● Work request
The answer must be an exact copy of the records, with every picture removed.

*** Data excerpts Section Begins ***

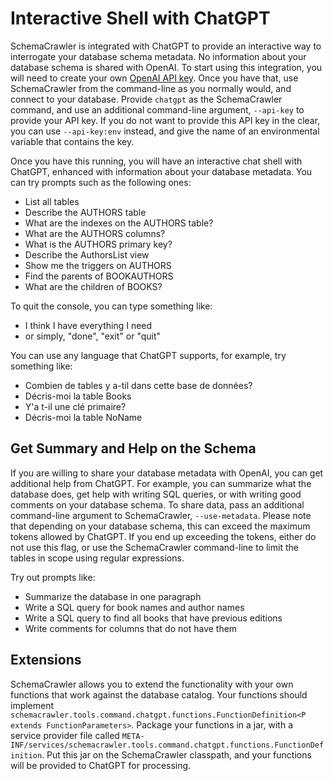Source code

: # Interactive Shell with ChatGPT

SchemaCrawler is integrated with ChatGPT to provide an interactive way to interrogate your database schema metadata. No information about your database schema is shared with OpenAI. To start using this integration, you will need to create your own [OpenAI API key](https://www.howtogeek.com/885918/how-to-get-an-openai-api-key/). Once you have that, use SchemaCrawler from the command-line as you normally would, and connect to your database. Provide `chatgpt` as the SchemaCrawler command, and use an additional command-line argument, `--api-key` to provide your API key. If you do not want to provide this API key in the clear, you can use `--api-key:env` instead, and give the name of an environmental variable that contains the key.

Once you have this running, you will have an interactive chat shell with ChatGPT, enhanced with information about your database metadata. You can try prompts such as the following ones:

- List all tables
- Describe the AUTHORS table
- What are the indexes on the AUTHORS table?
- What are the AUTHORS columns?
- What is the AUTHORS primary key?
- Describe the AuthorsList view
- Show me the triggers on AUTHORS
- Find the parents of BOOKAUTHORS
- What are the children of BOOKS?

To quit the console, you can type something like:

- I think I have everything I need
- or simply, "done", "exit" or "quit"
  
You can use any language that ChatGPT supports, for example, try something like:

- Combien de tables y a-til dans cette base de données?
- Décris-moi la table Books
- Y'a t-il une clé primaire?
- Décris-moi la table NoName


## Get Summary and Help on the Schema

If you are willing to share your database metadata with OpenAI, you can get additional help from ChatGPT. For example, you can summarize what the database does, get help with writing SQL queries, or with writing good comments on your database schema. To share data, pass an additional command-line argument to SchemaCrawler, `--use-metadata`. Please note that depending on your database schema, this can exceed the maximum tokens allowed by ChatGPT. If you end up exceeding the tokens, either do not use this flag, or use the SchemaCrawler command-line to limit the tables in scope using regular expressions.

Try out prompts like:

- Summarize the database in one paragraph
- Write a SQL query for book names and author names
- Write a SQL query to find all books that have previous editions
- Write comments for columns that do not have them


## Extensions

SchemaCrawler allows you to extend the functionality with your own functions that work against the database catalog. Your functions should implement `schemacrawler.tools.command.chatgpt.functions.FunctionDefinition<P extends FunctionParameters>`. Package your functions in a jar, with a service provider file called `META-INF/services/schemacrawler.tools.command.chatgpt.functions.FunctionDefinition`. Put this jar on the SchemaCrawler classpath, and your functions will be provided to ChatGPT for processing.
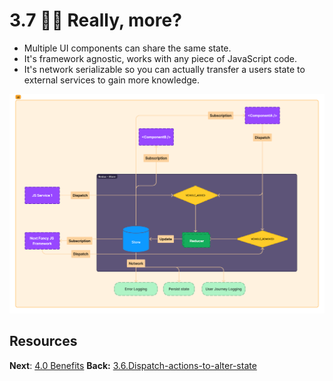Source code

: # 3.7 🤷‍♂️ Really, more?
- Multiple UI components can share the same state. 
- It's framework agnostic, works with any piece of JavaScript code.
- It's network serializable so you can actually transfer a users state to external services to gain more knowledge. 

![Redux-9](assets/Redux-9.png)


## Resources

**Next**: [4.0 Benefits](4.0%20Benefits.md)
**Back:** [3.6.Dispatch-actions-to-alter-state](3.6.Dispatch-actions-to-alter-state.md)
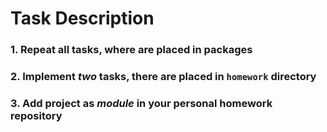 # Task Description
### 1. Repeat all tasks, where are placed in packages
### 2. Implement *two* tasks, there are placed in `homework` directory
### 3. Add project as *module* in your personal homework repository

*** Data excerpts Section Ends ***

● Written response
Source code

: # Interactive Shell with ChatGPT

SchemaCrawler is integrated with ChatGPT to provide an interactive way to interrogate your database schema metadata. No information about your database schema is shared with OpenAI. To start using this integration, you will need to create your own [OpenAI API key](https://www.howtogeek.com/885918/how-to-get-an-openai-api-key/). Once you have that, use SchemaCrawler from the command-line as you normally would, and connect to your database. Provide `chatgpt` as the SchemaCrawler command, and use an additional command-line argument, `--api-key` to provide your API key. If you do not want to provide this API key in the clear, you can use `--api-key:env` instead, and give the name of an environmental variable that contains the key.

Once you have this running, you will have an interactive chat shell with ChatGPT, enhanced with information about your database metadata. You can try prompts such as the following ones:

- List all tables
- Describe the AUTHORS table
- What are the indexes on the AUTHORS table?
- What are the AUTHORS columns?
- What is the AUTHORS primary key?
- Describe the AuthorsList view
- Show me the triggers on AUTHORS
- Find the parents of BOOKAUTHORS
- What are the children of BOOKS?

To quit the console, you can type something like:

- I think I have everything I need
- or simply, "done", "exit" or "quit"
  
You can use any language that ChatGPT supports, for example, try something like:

- Combien de tables y a-til dans cette base de données?
- Décris-moi la table Books
- Y'a t-il une clé primaire?
- Décris-moi la table NoName


## Get Summary and Help on the Schema

If you are willing to share your database metadata with OpenAI, you can get additional help from ChatGPT. For example, you can summarize what the database does, get help with writing SQL queries, or with writing good comments on your database schema. To share data, pass an additional command-line argument to SchemaCrawler, `--use-metadata`. Please note that depending on your database schema, this can exceed the maximum tokens allowed by ChatGPT. If you end up exceeding the tokens, either do not use this flag, or use the SchemaCrawler command-line to limit the tables in scope using regular expressions.

Try out prompts like:

- Summarize the database in one paragraph
- Write a SQL query for book names and author names
- Write a SQL query to find all books that have previous editions
- Write comments for columns that do not have them


## Extensions

SchemaCrawler allows you to extend the functionality with your own functions that work against the database catalog. Your functions should implement `schemacrawler.tools.command.chatgpt.functions.FunctionDefinition<P extends FunctionParameters>`. Package your functions in a jar, with a service provider file called `META-INF/services/schemacrawler.tools.command.chatgpt.functions.FunctionDefinition`. Put this jar on the SchemaCrawler classpath, and your functions will be provided to ChatGPT for processing.
Source code

: # 3.7 🤷‍♂️ Really, more?
- Multiple UI components can share the same state. 
- It's framework agnostic, works with any piece of JavaScript code.
- It's network serializable so you can actually transfer a users state to external services to gain more knowledge. 

![Redux-9](assets/Redux-9.png)


## Resources

**Next**: [4.0 Benefits](4.0%20Benefits.md)
**Back:** [3.6.Dispatch-actions-to-alter-state](3.6.Dispatch-actions-to-alter-state.md)
 # Task Description
### 1. Repeat all tasks, where are placed in packages
### 2. Implement *two* tasks, there are placed in `homework` directory
### 3. Add project as *module* in your personal homework repository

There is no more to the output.